------ Task inputs
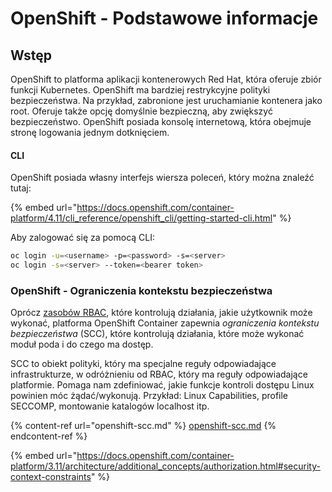 # OpenShift - Podstawowe informacje

## Wstęp

OpenShift to platforma aplikacji kontenerowych Red Hat, która oferuje zbiór funkcji Kubernetes. OpenShift ma bardziej restrykcyjne polityki bezpieczeństwa. Na przykład, zabronione jest uruchamianie kontenera jako root. Oferuje także opcję domyślnie bezpieczną, aby zwiększyć bezpieczeństwo. OpenShift posiada konsolę internetową, która obejmuje stronę logowania jednym dotknięciem.

#### CLI

OpenShift posiada własny interfejs wiersza poleceń, który można znaleźć tutaj:

{% embed url="https://docs.openshift.com/container-platform/4.11/cli_reference/openshift_cli/getting-started-cli.html" %}

Aby zalogować się za pomocą CLI:
```bash
oc login -u=<username> -p=<password> -s=<server>
oc login -s=<server> --token=<bearer token>
```
### **OpenShift - Ograniczenia kontekstu bezpieczeństwa** <a href="#a94e" id="a94e"></a>

Oprócz [zasobów RBAC](https://docs.openshift.com/container-platform/3.11/architecture/additional\_concepts/authorization.html#architecture-additional-concepts-authorization), które kontrolują działania, jakie użytkownik może wykonać, platforma OpenShift Container zapewnia _ograniczenia kontekstu bezpieczeństwa_ (SCC), które kontrolują działania, które może wykonać moduł poda i do czego ma dostęp.

SCC to obiekt polityki, który ma specjalne reguły odpowiadające infrastrukturze, w odróżnieniu od RBAC, który ma reguły odpowiadające platformie. Pomaga nam zdefiniować, jakie funkcje kontroli dostępu Linux powinien móc żądać/wykonują. Przykład: Linux Capabilities, profile SECCOMP, montowanie katalogów localhost itp.

{% content-ref url="openshift-scc.md" %}
[openshift-scc.md](openshift-scc.md)
{% endcontent-ref %}

{% embed url="https://docs.openshift.com/container-platform/3.11/architecture/additional_concepts/authorization.html#security-context-constraints" %}

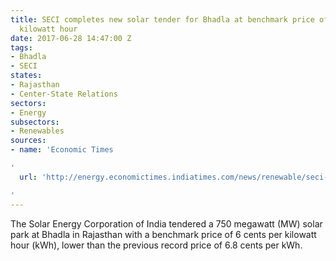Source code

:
 ```yaml
---
title: SECI completes new solar tender for Bhadla at benchmark price of 6 cents per
  kilowatt hour
date: 2017-06-28 14:47:00 Z
tags:
- Bhadla
- SECI
states:
- Rajasthan
- Center-State Relations
sectors:
- Energy
subsectors:
- Renewables
sources:
- name: 'Economic Times

'
  url: 'http://energy.economictimes.indiatimes.com/news/renewable/seci-tenders-750-mw-solar-park-in-rajasthan/59284865

'
---
```


The Solar Energy Corporation of India tendered a 750 megawatt (MW) solar park at Bhadla in Rajasthan with a benchmark price of 6 cents per kilowatt hour (kWh), lower than the previous record price of 6.8 cents per kWh.
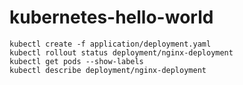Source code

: # kubernetes-hello-world

```
kubectl create -f application/deployment.yaml
kubectl rollout status deployment/nginx-deployment
kubectl get pods --show-labels
kubectl describe deployment/nginx-deployment 

```
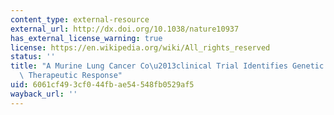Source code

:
 ```yaml
---
content_type: external-resource
external_url: http://dx.doi.org/10.1038/nature10937
has_external_license_warning: true
license: https://en.wikipedia.org/wiki/All_rights_reserved
status: ''
title: "A Murine Lung Cancer Co\u2013clinical Trial Identifies Genetic Modifiers of\
  \ Therapeutic Response"
uid: 6061cf49-3cf0-44fb-ae54-548fb0529af5
wayback_url: ''
---
```

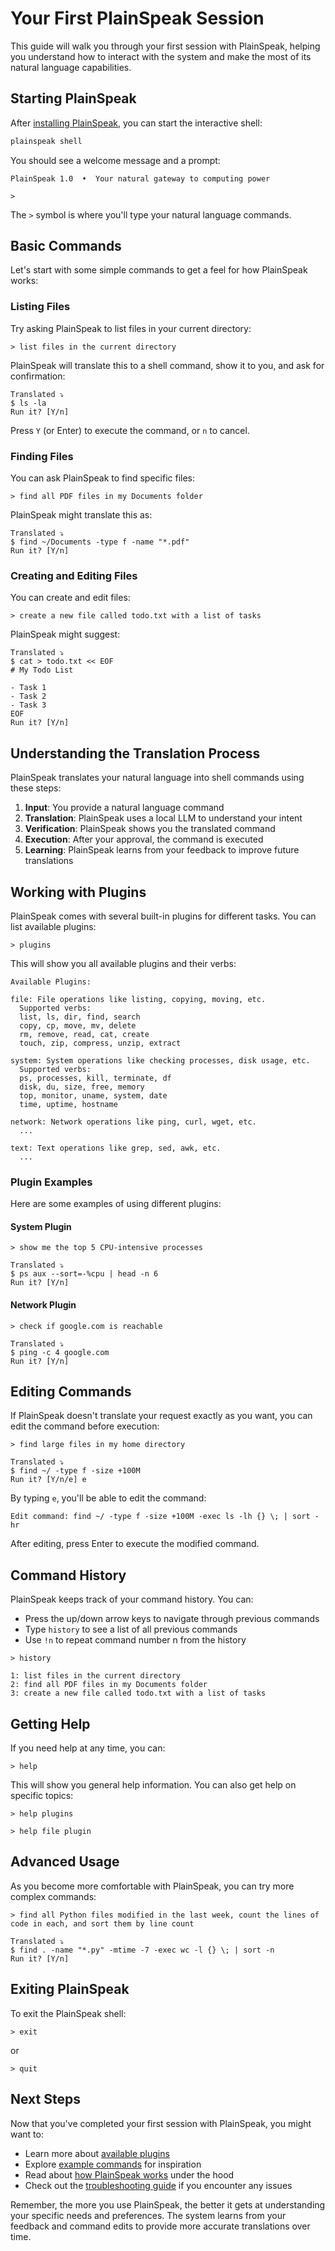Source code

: # Your First PlainSpeak Session

This guide will walk you through your first session with PlainSpeak, helping you understand how to interact with the system and make the most of its natural language capabilities.

## Starting PlainSpeak

After [installing PlainSpeak](../installation/index.md), you can start the interactive shell:

```bash
plainspeak shell
```

You should see a welcome message and a prompt:

```
PlainSpeak 1.0  •  Your natural gateway to computing power

> 
```

The `>` symbol is where you'll type your natural language commands.

## Basic Commands

Let's start with some simple commands to get a feel for how PlainSpeak works:

### Listing Files

Try asking PlainSpeak to list files in your current directory:

```
> list files in the current directory
```

PlainSpeak will translate this to a shell command, show it to you, and ask for confirmation:

```
Translated ⤵
$ ls -la
Run it? [Y/n]
```

Press `Y` (or Enter) to execute the command, or `n` to cancel.

### Finding Files

You can ask PlainSpeak to find specific files:

```
> find all PDF files in my Documents folder
```

PlainSpeak might translate this as:

```
Translated ⤵
$ find ~/Documents -type f -name "*.pdf"
Run it? [Y/n]
```

### Creating and Editing Files

You can create and edit files:

```
> create a new file called todo.txt with a list of tasks
```

PlainSpeak might suggest:

```
Translated ⤵
$ cat > todo.txt << EOF
# My Todo List

- Task 1
- Task 2
- Task 3
EOF
Run it? [Y/n]
```

## Understanding the Translation Process

PlainSpeak translates your natural language into shell commands using these steps:

1. **Input**: You provide a natural language command
2. **Translation**: PlainSpeak uses a local LLM to understand your intent
3. **Verification**: PlainSpeak shows you the translated command
4. **Execution**: After your approval, the command is executed
5. **Learning**: PlainSpeak learns from your feedback to improve future translations

## Working with Plugins

PlainSpeak comes with several built-in plugins for different tasks. You can list available plugins:

```
> plugins
```

This will show you all available plugins and their verbs:

```
Available Plugins:

file: File operations like listing, copying, moving, etc.
  Supported verbs:
  list, ls, dir, find, search
  copy, cp, move, mv, delete
  rm, remove, read, cat, create
  touch, zip, compress, unzip, extract

system: System operations like checking processes, disk usage, etc.
  Supported verbs:
  ps, processes, kill, terminate, df
  disk, du, size, free, memory
  top, monitor, uname, system, date
  time, uptime, hostname
  
network: Network operations like ping, curl, wget, etc.
  ...

text: Text operations like grep, sed, awk, etc.
  ...
```

### Plugin Examples

Here are some examples of using different plugins:

#### System Plugin

```
> show me the top 5 CPU-intensive processes
```

```
Translated ⤵
$ ps aux --sort=-%cpu | head -n 6
Run it? [Y/n]
```

#### Network Plugin

```
> check if google.com is reachable
```

```
Translated ⤵
$ ping -c 4 google.com
Run it? [Y/n]
```

## Editing Commands

If PlainSpeak doesn't translate your request exactly as you want, you can edit the command before execution:

```
> find large files in my home directory
```

```
Translated ⤵
$ find ~/ -type f -size +100M
Run it? [Y/n/e] e
```

By typing `e`, you'll be able to edit the command:

```
Edit command: find ~/ -type f -size +100M -exec ls -lh {} \; | sort -hr
```

After editing, press Enter to execute the modified command.

## Command History

PlainSpeak keeps track of your command history. You can:

- Press the up/down arrow keys to navigate through previous commands
- Type `history` to see a list of all previous commands
- Use `!n` to repeat command number n from the history

```
> history
```

```
1: list files in the current directory
2: find all PDF files in my Documents folder
3: create a new file called todo.txt with a list of tasks
```

## Getting Help

If you need help at any time, you can:

```
> help
```

This will show you general help information. You can also get help on specific topics:

```
> help plugins
```

```
> help file plugin
```

## Advanced Usage

As you become more comfortable with PlainSpeak, you can try more complex commands:

```
> find all Python files modified in the last week, count the lines of code in each, and sort them by line count
```

```
Translated ⤵
$ find . -name "*.py" -mtime -7 -exec wc -l {} \; | sort -n
Run it? [Y/n]
```

## Exiting PlainSpeak

To exit the PlainSpeak shell:

```
> exit
```

or

```
> quit
```

## Next Steps

Now that you've completed your first session with PlainSpeak, you might want to:

- Learn more about [available plugins](../plugins/overview.md)
- Explore [example commands](../guides/examples.md) for inspiration
- Read about [how PlainSpeak works](../guides/how_it_works.md) under the hood
- Check out the [troubleshooting guide](../faq/troubleshooting.md) if you encounter any issues

Remember, the more you use PlainSpeak, the better it gets at understanding your specific needs and preferences. The system learns from your feedback and command edits to provide more accurate translations over time. 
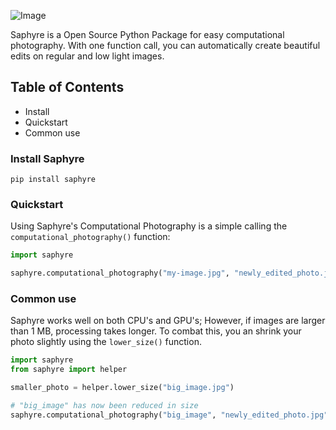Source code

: ![Image](https://github.com/clevr-Technologies/saphyre/blob/main/saphyre-ad.png)

Saphyre is a Open Source Python Package for easy computational photography. With one function call, you can automatically create beautiful edits on regular and low light images.

## Table of Contents
* Install
* Quickstart
* Common use


### Install Saphyre
```
pip install saphyre
```


### Quickstart

Using Saphyre's Computational Photography is a simple calling the `computational_photography()` function:

```python
import saphyre

saphyre.computational_photography("my-image.jpg", "newly_edited_photo.jpg")

```

### Common use

Saphyre works well on both CPU's and GPU's; However, if images are larger than 1 MB, processing takes longer. To combat this, you an shrink your photo slightly using the `lower_size()` function.

```python
import saphyre
from saphyre import helper

smaller_photo = helper.lower_size("big_image.jpg")

# "big_image" has now been reduced in size
saphyre.computational_photography("big_image", "newly_edited_photo.jpg")

```
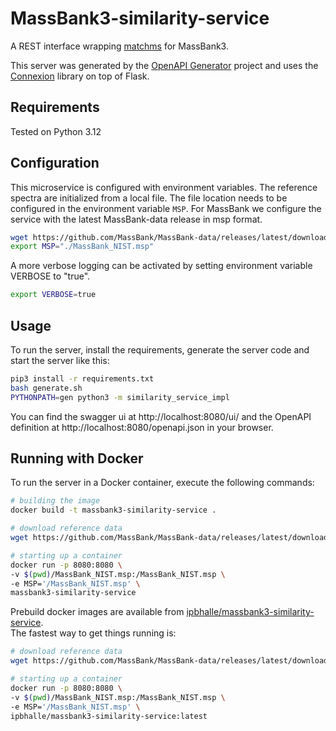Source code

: # MassBank3-similarity-service
A REST interface wrapping [matchms](https://github.com/matchms/matchms) for MassBank3.

This server was generated by the [OpenAPI Generator](https://openapi-generator.tech) project and uses
the [Connexion](https://github.com/zalando/connexion) library on top of Flask.

## Requirements
Tested on Python 3.12

## Configuration
This microservice is configured with environment variables. The reference
spectra are initialized from a local file. The file location needs to be
configured in the environment variable `MSP`. For MassBank we configure the
service with the latest MassBank-data release in msp format.
```bash
wget https://github.com/MassBank/MassBank-data/releases/latest/download/MassBank_NIST.msp
export MSP="./MassBank_NIST.msp"
```
A more verbose logging can be activated by setting environment variable VERBOSE
to "true".
```bash
export VERBOSE=true
```

## Usage
To run the server, install the requirements, generate the server code 
and start the server like this:
```bash
pip3 install -r requirements.txt
bash generate.sh
PYTHONPATH=gen python3 -m similarity_service_impl
```
You can find the swagger ui at http://localhost:8080/ui/ and the
OpenAPI definition at http://localhost:8080/openapi.json in your browser.

## Running with Docker
To run the server in a Docker container,  execute the following commands:

```bash
# building the image
docker build -t massbank3-similarity-service .

# download reference data
wget https://github.com/MassBank/MassBank-data/releases/latest/download/MassBank_NIST.msp

# starting up a container
docker run -p 8080:8080 \
-v $(pwd)/MassBank_NIST.msp:/MassBank_NIST.msp \
-e MSP='/MassBank_NIST.msp' \
massbank3-similarity-service
```
Prebuild docker images are available from [ipbhalle/massbank3-similarity-service](https://hub.docker.com/r/ipbhalle/massbank3-similarity-service).  
The fastest way to get things running is:
```bash
# download reference data
wget https://github.com/MassBank/MassBank-data/releases/latest/download/MassBank_NIST.msp

# starting up a container
docker run -p 8080:8080 \
-v $(pwd)/MassBank_NIST.msp:/MassBank_NIST.msp \
-e MSP='/MassBank_NIST.msp' \
ipbhalle/massbank3-similarity-service:latest
```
------------
**Task instructions:**
Pull out all lines from the entries above in which the word "language" appears.

**Result for this exercise:**
This guide will walk you through your first session with PlainSpeak, helping you understand how to interact with the system and make the most of its natural language capabilities.
The `>` symbol is where you'll type your natural language commands.
PlainSpeak translates your natural language into shell commands using these steps:
1. **Input**: You provide a natural language command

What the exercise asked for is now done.